He had the right to remain silent. He knew that everything he said could and would be used against (and for) him. And yet, when Judge John G. Roberts Jr. was asked last week by Senator Arlen Specter, who heads the Senate Judiciary Committee, whether he believed the "right to privacy" existed in the Constitution, Mr. Roberts replied, "Senator, I do."

History suggests that if he had not, Judge Roberts would have sunk his chances to become the 17th chief justice of the United States just 20 minutes into his 20 hours of confirmation testimony. So many Americans - and so many senators - now accept that concept as an organizing principle of modern life and law that Robert H. Bork's confirmation as an associate justice collapsed 18 years ago this month in the face of his refusal to find such a right.

But the phrase appears nowhere in the Constitution itself: Privacy to do just what, and with whom, under what circumstances, with the benefit of what technology? There's the rub, as Judge Roberts reflected: He endorsed Griswold v. Connecticut, the 40-year-old Supreme Court decision that enshrined married couples' right to use contraception, but steered clear of embracing the more controversial rulings that have grown - or may yet grow - out of it involving abortion, gay sex and the right to die.

"Where we're talking about private heterosexual conduct, we're not in a debate," said Pauline Maier, a historian at the Massachusetts Institute of Technology who studies America's founding era. "But the controversy comes in those areas where people feel the private activity has an impact on the fabric of society as a whole, and that's where liberals and conservatives disagree. Fundamentalist Christians say homosexuality is awful and will damage society, and liberals say, 'If that's who they want to sleep with, let them.' "

The phrase "right to privacy" first appeared in an 1890 Harvard Law Review article by Louis D. Brandeis and his law partner, Samuel D. Warren. And as Judge Roberts noted, the notion began flowering 80 years ago in Supreme Court decisions that struck down laws that required children to attend only public schools and barred the teaching of foreign languages in elementary school, on the grounds that they violated the 14th Amendment's guarantee that no state shall "deprive any person of life, liberty or property without due process of law."

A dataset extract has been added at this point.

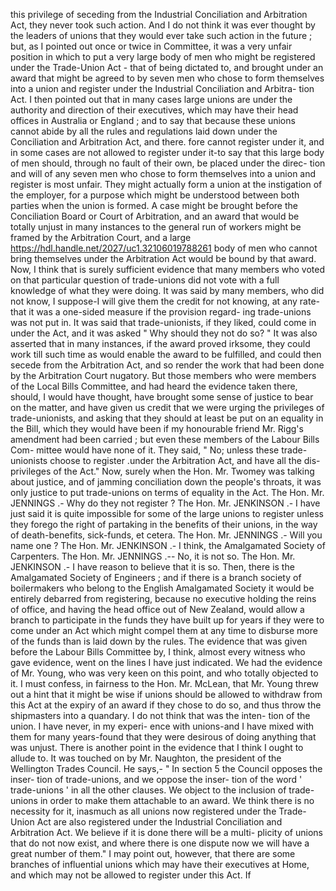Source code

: this privilege of seceding from the Industrial Conciliation and Arbitration Act, they never took such action. And I do not think it was ever thought by the leaders of unions that they would ever take such action in the future ; but, as I pointed out once or twice in Committee, it was a very unfair position in which to put a very large body of men who might be registered under the Trade-Union Act - that of being dictated to, and brought under an award that might be agreed to by seven men who chose to form themselves into a union and register under the Industrial Conciliation and Arbitra- tion Act. I then pointed out that in many cases large unions are under the authority and direction of their executives, which may have their head offices in Australia or England ; and to say that because these unions cannot abide by all the rules and regulations laid down under the Conciliation and Arbitration Act, and there. fore cannot register under it, and in some cases are not allowed to register under it-to say that this large body of men should, through no fault of their own, be placed under the direc- tion and will of any seven men who chose to form themselves into a union and register is most unfair. They might actually form a union at the instigation of the employer, for a purpose which might be understood between both parties when the union is formed. A case might be brought before the Conciliation Board or Court of Arbitration, and an award that would be totally unjust in many instances to the general run of workers might be framed by the Arbitration Court, and a large https://hdl.handle.net/2027/uc1.32106019788261 body of men who cannot bring themselves under the Arbitration Act would be bound by that award. Now, I think that is surely sufficient evidence that many members who voted on that particular question of trade-unions did not vote with a full knowledge of what they were doing. It was said by many members, who did not know, I suppose-I will give them the credit for not knowing, at any rate-that it was a one-sided measure if the provision regard- ing trade-unions was not put in. It was said that trade-unionists, if they liked, could come in under the Act, and it was asked " Why should they not do so? " It was also asserted that in many instances, if the award proved irksome, they could work till such time as would enable the award to be fulfilled, and could then secede from the Arbitration Act, and so render the work that had been done by the Arbitration Court nugatory. But those members who were members of the Local Bills Committee, and had heard the evidence taken there, should, I would have thought, have brought some sense of justice to bear on the matter, and have given us credit that we were urging the privileges of trade-unionists, and asking that they should at least be put on an equality in the Bill, which they would have been if my honourable friend Mr. Rigg's amendment had been carried ; but even these members of the Labour Bills Com- mittee would have none of it. They said, " No; unless these trade-unionists choose to register .under the Arbitration Act, and have all the dis- privileges of the Act." Now, surely when the Hon. Mr. Twomey was talking about justice, and of jamming conciliation down the people's throats, it was only justice to put trade-unions on terms of equality in the Act. The Hon. Mr. JENNINGS .- Why do they not register ? The Hon. Mr. JENKINSON .- I have just said it is quite impossible for some of the large unions to register unless they forego the right of partaking in the benefits of their unions, in the way of death-benefits, sick-funds, et cetera. The Hon. Mr. JENNINGS .- Will you name one ? The Hon. Mr. JENKINSON .- I think, the Amalgamated Society of Carpenters. The Hon. Mr. JENNINGS .-- No, it is not so. The Hon. Mr. JENKINSON .- I have reason to believe that it is so. Then, there is the Amalgamated Society of Engineers ; and if there is a branch society of boilermakers who belong to the English Amalgamated Society it would be entirely debarred from registering, because no executive holding the reins of office, and having the head office out of New Zealand, would allow a branch to participate in the funds they have built up for years if they were to come under an Act which might compel them at any time to disburse more of the funds than is laid down by the rules. The evidence that was given before the Labour Bills Committee by, I think, almost every witness who gave evidence, went on the lines I have just indicated. We had the evidence of Mr. Young, who was very keen on this point, and who totally objected to it. I must confess, in fairness to the Hon. Mr. McLean, that Mr. Young threw out a hint that it might be wise if unions should be allowed to withdraw from this Act at the expiry of an award if they chose to do so, and thus throw the shipmasters into a quandary. I do not think that was the inten- tion of the union. I have never, in my experi- ence with unions-and I have mixed with them for many years-found that they were desirous of doing anything that was unjust. There is another point in the evidence that I think I ought to allude to. It was touched on by Mr. Naughton, the president of the Wellington Trades Council. He says,- " In section 5 the Council opposes the inser- tion of trade-unions, and we oppose the inser- tion of the word ' trade-unions ' in all the other clauses. We object to the inclusion of trade- unions in order to make them attachable to an award. We think there is no necessity for it, inasmuch as all unions now registered under the Trade-Union Act are also registered under the Industrial Conciliation and Arbitration Act. We believe if it is done there will be a multi- plicity of unions that do not now exist, and where there is one dispute now we will have a great number of them." I may point out, however, that there are some branches of influential unions which may have their executives at Home, and which may not be allowed to register under this Act. If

Such reasoning eventually led to Roe v. Wade, the 1973 decision that established a constitutional right to abortion, and for which "privacy" has become neutral-sounding shorthand. It was that precedent that propelled the line of questioning by Senator Specter, a moderate Republican and ardent supporter of abortion rights. But, as Judge Roberts also noted, concepts of privacy are at least as old as the Bill of Rights, and vitally important to libertarian conservatives, who resist government intrusions like the Clinton administration's raid on the Branch Davidian compound in Waco, Tex., or the Bush administration's Patriot Act after the Sept. 11, 2001, attacks.

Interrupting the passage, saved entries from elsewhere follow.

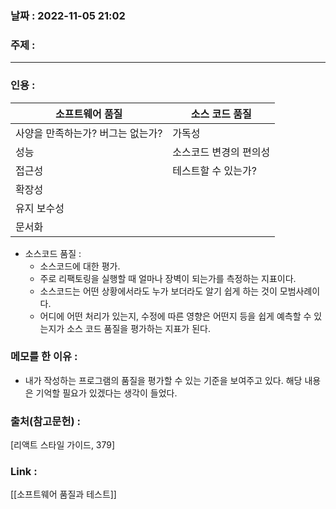 ### 날짜 : 2022-11-05 21:02
### 주제 : 

---- 

### 인용 : 

| 소프트웨어 품질  | 소스 코드 품질 |
| --- | --- |
| 사양을 만족하는가? 버그는 없는가? | 가독성 |
|성능 | 소스코드 변경의 편의성 |
|접근성 | 테스트할 수 있는가? |
| 확장성 | |
|유지 보수성 | |
|문서화 | |

- 소스코드 품질 :
	- 소스코드에 대한 평가. 
	- 주로 리팩토링을 실행할 때 얼마나 장벽이 되는가를 측정하는 지표이다. 
	- 소스코드는 어떤 상황에서라도 누가 보더라도 알기 쉽게 하는 것이 모범사례이다. 
	- 어디에 어떤 처리가 있는지, 수정에 따른 영향은 어떤지 등을 쉽게 예측할 수 있는지가 소스 코드 품질을 평가하는 지표가 된다. 


### 메모를 한 이유 : 
- 내가 작성하는 프로그램의 품질을 평가할 수 있는 기준을 보여주고 있다. 해당 내용은 기억할 필요가 있겠다는 생각이 들었다. 


### 출처(참고문헌) : 
[리액트 스타일 가이드, 379]


### Link : 
[[소프트웨어 품질과 테스트]]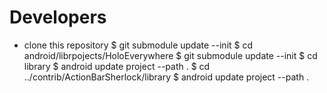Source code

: Developers
==============================================================================

- clone this repository
$ git submodule update --init
$ cd android/librpojects/HoloEverywhere
$ git submodule update --init
$ cd library
$ android update project --path .
$ cd ../contrib/ActionBarSherlock/library
$ android update project --path .


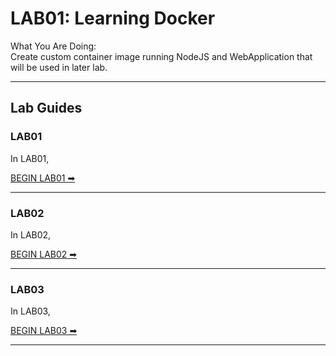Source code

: # LAB01: Learning Docker #

What You Are Doing:<br>
Create custom container image running NodeJS and WebApplication that will be used in later lab. 

---
## Lab Guides ##

### LAB01 ###

In LAB01,

[BEGIN LAB01 ➡](LAB01.md)

--- 

### LAB02 ###

In LAB02, 

[BEGIN LAB02 ➡](LAB02.md)

---

### LAB03  ###

In LAB03, 

[BEGIN LAB03 ➡](LAB03.md)

---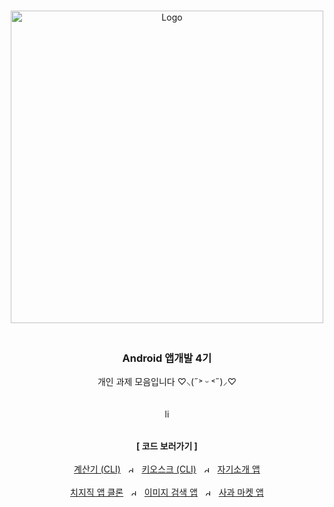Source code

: <a name="readme-top"></a>

<br />
<div align="center">
  <a href="https://github.com/overtae/android-task">
    <img src="https://github.com/overtae/android-task/assets/51291185/765e1e62-a7ed-4df2-9d24-9b0726861162" alt="Logo" width="500">
  </a>

<br />

<h3 align="center"><br>Android 앱개발 4기</h3>

  <p align="center">
    개인 과제 모음입니다 ♡⸜(˶˃ ᵕ ˂˶)⸝♡
    <br />
    <br />
    <br />
    <img src="https://github.com/overtae/android-task/assets/51291185/c1159921-d990-4992-863d-d4e34c0ef550" alt="line" height="15" />
    <br />
    <br />
    <br />
    <strong>[ 코드 보러가기 ]</strong>
    <br />
    <br />
    <a href="https://github.com/overtae/android-task/tree/calculator">계산기 (CLI)</a>
    &nbsp
    <img src="https://github.com/overtae/android-task/assets/51291185/81275307-2fa7-4c4c-8358-8be747dd06c8" alt="divider" height="10" />
    &nbsp
    <a href="https://github.com/overtae/android-task/tree/kiosk">키오스크 (CLI)</a>
    &nbsp
    <img src="https://github.com/overtae/android-task/assets/51291185/81275307-2fa7-4c4c-8358-8be747dd06c8" alt="divider" height="10" />
    &nbsp
    <a href="https://github.com/overtae/android-task/tree/login">자기소개 앱</a>
    <br />
    <br />
    <a href="https://github.com/overtae/android-task/tree/clone-chzzk">치지직 앱 클론</a>
    &nbsp
    <img src="https://github.com/overtae/android-task/assets/51291185/81275307-2fa7-4c4c-8358-8be747dd06c8" alt="divider" height="10" />
    &nbsp
    <a href="https://github.com/overtae/android-task/tree/search">이미지 검색 앱</a>
    &nbsp
    <img src="https://github.com/overtae/android-task/assets/51291185/81275307-2fa7-4c4c-8358-8be747dd06c8" alt="divider" height="10" />
    &nbsp
    <a href="https://github.com/overtae/android-task/tree/apple-market">사과 마켓 앱</a>
  </p>
</div>




<!--
<p align="right">(<a href="#readme-top">back to top</a>)</p>
-->
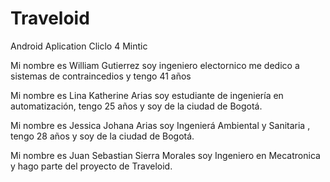 # Traveloid
Android Aplication Cliclo 4 Mintic

Mi nombre es William Gutierrez soy ingeniero electornico me dedico a sistemas de contraincedios y tengo 41 años

Mi nombre es Lina Katherine Arias soy estudiante de ingeniería en automatización, tengo 25 años y soy de la ciudad de Bogotá.

Mi nombre es Jessica Johana Arias soy Ingenierá Ambiental y Sanitaria , tengo 28 años y soy de la ciudad de Bogotá.

Mi nombre es Juan Sebastian Sierra Morales soy Ingeniero en Mecatronica y hago parte del proyecto de Traveloid.
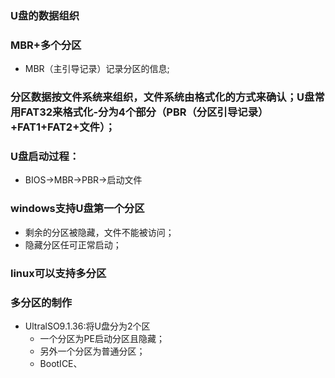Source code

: ### U盘的数据组织  

### MBR+多个分区  
  - MBR（主引导记录）记录分区的信息;  
  
### 分区数据按文件系统来组织，文件系统由格式化的方式来确认；U盘常用FAT32来格式化-分为4个部分（PBR（分区引导记录）+FAT1+FAT2+文件）；  

### U盘启动过程：    
  - BIOS->MBR->PBR->启动文件  
  
### windows支持U盘第一个分区  
  - 剩余的分区被隐藏，文件不能被访问；  
  - 隐藏分区任可正常启动；  
  
### linux可以支持多分区  

### 多分区的制作
  - UltralSO9.1.36:将U盘分为2个区
    - 一个分区为PE启动分区且隐藏；
    - 另外一个分区为普通分区；
    - BootICE、

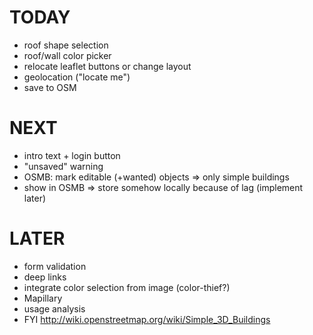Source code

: 

# TODAY

- roof shape selection
- roof/wall color picker
- relocate leaflet buttons or change layout
- geolocation ("locate me")
- save to OSM



# NEXT

- intro text + login button
- "unsaved" warning
- OSMB: mark editable (+wanted) objects => only simple buildings
- show in OSMB => store somehow locally because of lag (implement later)


# LATER

- form validation
- deep links
- integrate color selection from image (color-thief?)
- Mapillary
- usage analysis
- FYI http://wiki.openstreetmap.org/wiki/Simple_3D_Buildings
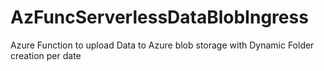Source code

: # AzFuncServerlessDataBlobIngress

Azure Function to upload Data to Azure blob storage with Dynamic Folder creation per date
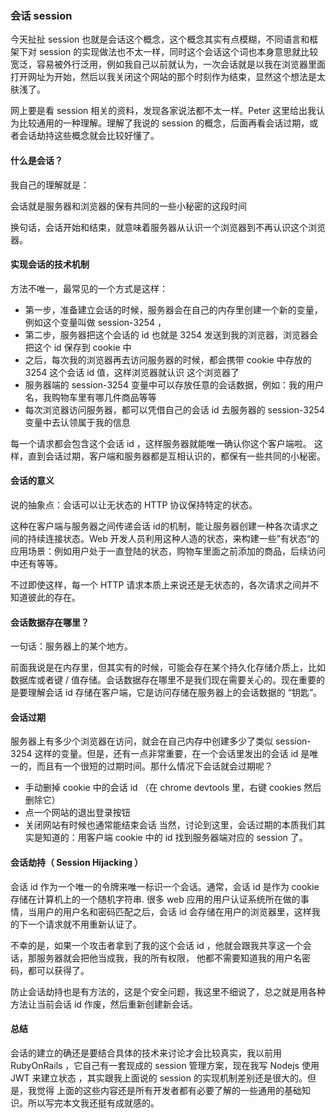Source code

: ### 会话 session

今天扯扯 session 也就是会话这个概念，这个概念其实有点模糊，不同语言和框架下对 session 的实现做法也不太一样，同时这个会话这个词也本身意思就比较宽泛，容易被外行泛用，例如我自己以前就认为，一次会话就是以我在浏览器里面打开网址为开始，然后以我关闭这个网站的那个时刻作为结束，显然这个想法是太肤浅了。

网上要是看 session 相关的资料，发现各家说法都不太一样。Peter 这里给出我认为比较通用的一种理解。理解了我说的 session 的概念，后面再看会话过期，或者会话劫持这些概念就会比较好懂了。

#### 什么是会话？

我自己的理解就是：

会话就是服务器和浏览器的保有共同的一些小秘密的这段时间

换句话，会话开始和结束，就意味着服务器从认识一个浏览器到不再认识这个浏览器。

#### 实现会话的技术机制

方法不唯一，最常见的一个方式是这样：

* 第一步，准备建立会话的时候，服务器会在自己的内存里创建一个新的变量，例如这个变量叫做 session-3254 ，
* 第二步，服务器把这个会话的 id 也就是 3254 发送到我的浏览器，浏览器会把这个 id 保存到 cookie 中
* 之后，每次我的浏览器再去访问服务器的时候，都会携带 cookie 中存放的 3254 这个会话 id 值，这样浏览器就认识 这个浏览器了
* 服务器端的 session-3254 变量中可以存放任意的会话数据，例如：我的用户名，我购物车里有哪几件商品等等
* 每次浏览器访问服务器，都可以凭借自己的会话 id 去服务器的 session-3254 变量中去认领属于我的信息

每一个请求都会包含这个会话 id ，这样服务器就能唯一确认你这个客户端啦。 这样，直到会话过期，客户端和服务器都是互相认识的，都保有一些共同的小秘密。

#### 会话的意义

说的抽象点：会话可以让无状态的 HTTP 协议保持特定的状态。

这种在客户端与服务器之间传递会话 id的机制，能让服务器创建一种各次请求之间的持续连接状态。Web 开发人员利用这种人造的状态，来构建一些”有状态“的应用场景：例如用户处于一直登陆的状态，购物车里面之前添加的商品，后续访问中还有等等。

不过即使这样，每一个 HTTP 请求本质上来说还是无状态的，各次请求之间并不知道彼此的存在。

#### 会话数据存在哪里？

一句话：服务器上的某个地方。

前面我说是在内存里，但其实有的时候，可能会存在某个持久化存储介质上，比如数据库或者键 / 值存储。会话数据存在哪里不是我们现在需要关心的。现在重要的是要理解会话 id 存储在客户端，它是访问存储在服务器上的会话数据的 “钥匙”。

#### 会话过期

服务器上有多少个浏览器在访问，就会在自己内存中创建多少了类似 session-3254 这样的变量。但是，还有一点非常重要，在一个会话里发出的会话 id 是唯一的，而且有一个很短的过期时间。那什么情况下会话就会过期呢？

* 手动删掉 cookie 中的会话 id （在 chrome devtools 里，右键 cookies 然后删除它）
* 点一个网站的退出登录按钮
* 关闭网站有时候也通常能结束会话
当然，讨论到这里，会话过期的本质我们其实是知道的：用客户端 cookie 中的 id 找到服务器端对应的 session 了。

#### 会话劫持（ Session Hijacking ）

会话 id 作为一个唯一的令牌来唯一标识一个会话。通常，会话 id 是作为 cookie 存储在计算机上的一个随机字符串. 很多 web 应用的用户认证系统所在做的事情，当用户的用户名和密码匹配之后，会话 id 会存储在用户的浏览器里，这样我的下一个请求就不用重新认证了。

不幸的是，如果一个攻击者拿到了我的这个会话 id ，他就会跟我共享这一个会话，那服务器就会把他当成我，我的所有权限， 他都不需要知道我的用户名密码，都可以获得了。

防止会话劫持也是有方法的，这是个安全问题，我这里不细说了，总之就是用各种方法让当前会话 id 作废，然后重新创建新会话。

#### 总结

会话的建立的确还是要结合具体的技术来讨论才会比较真实，我以前用 RubyOnRails ，它自己有一套现成的 session 管理方案，现在我写 Nodejs 使用 JWT 来建立状态 ，其实跟我上面说的 session 的实现机制差别还是很大的。但是，我觉得 上面的这些内容还是所有开发者都有必要了解的一些通用的基础知识。所以写完本文我还挺有成就感的。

That is one reason that Judge Roberts's conservative supporters, while perhaps not thrilled with some of his answers, did not rush to condemn him, either. Some of them view Griswold as the Warren Court's sloppy first step down the slippery slope that led to Roe. But they were quick to note approvingly (as Judge Roberts's critics did with concern) that Clarence Thomas had embraced the privacy right outlined in Griswold in his own confirmation hearings 14 years ago, while refusing to extend it just two years ago to cover consensual gay sex.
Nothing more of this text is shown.